▶ [The records]
Segment Open
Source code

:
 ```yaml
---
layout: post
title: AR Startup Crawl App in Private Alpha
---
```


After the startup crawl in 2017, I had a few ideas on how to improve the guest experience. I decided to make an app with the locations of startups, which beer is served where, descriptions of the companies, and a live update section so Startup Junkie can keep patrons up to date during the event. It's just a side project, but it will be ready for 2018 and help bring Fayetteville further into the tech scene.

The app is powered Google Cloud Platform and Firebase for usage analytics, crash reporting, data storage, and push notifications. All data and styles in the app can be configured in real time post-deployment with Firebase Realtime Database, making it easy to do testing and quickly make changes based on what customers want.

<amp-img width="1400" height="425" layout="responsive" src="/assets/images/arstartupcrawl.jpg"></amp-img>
Segment Closed
▶ [Activity]
Extract all the entries word for word.

▶ [Worked solution]
Source code

:
 ```yaml
---
layout: post
title: AR Startup Crawl App in Private Alpha
---
```


After the startup crawl in 2017, I had a few ideas on how to improve the guest experience. I decided to make an app with the locations of startups, which beer is served where, descriptions of the companies, and a live update section so Startup Junkie can keep patrons up to date during the event. It's just a side project, but it will be ready for 2018 and help bring Fayetteville further into the tech scene.

The app is powered Google Cloud Platform and Firebase for usage analytics, crash reporting, data storage, and push notifications. All data and styles in the app can be configured in real time post-deployment with Firebase Realtime Database, making it easy to do testing and quickly make changes based on what customers want.

<amp-img width="1400" height="425" layout="responsive" src="/assets/images/arstartupcrawl.jpg"></amp-img>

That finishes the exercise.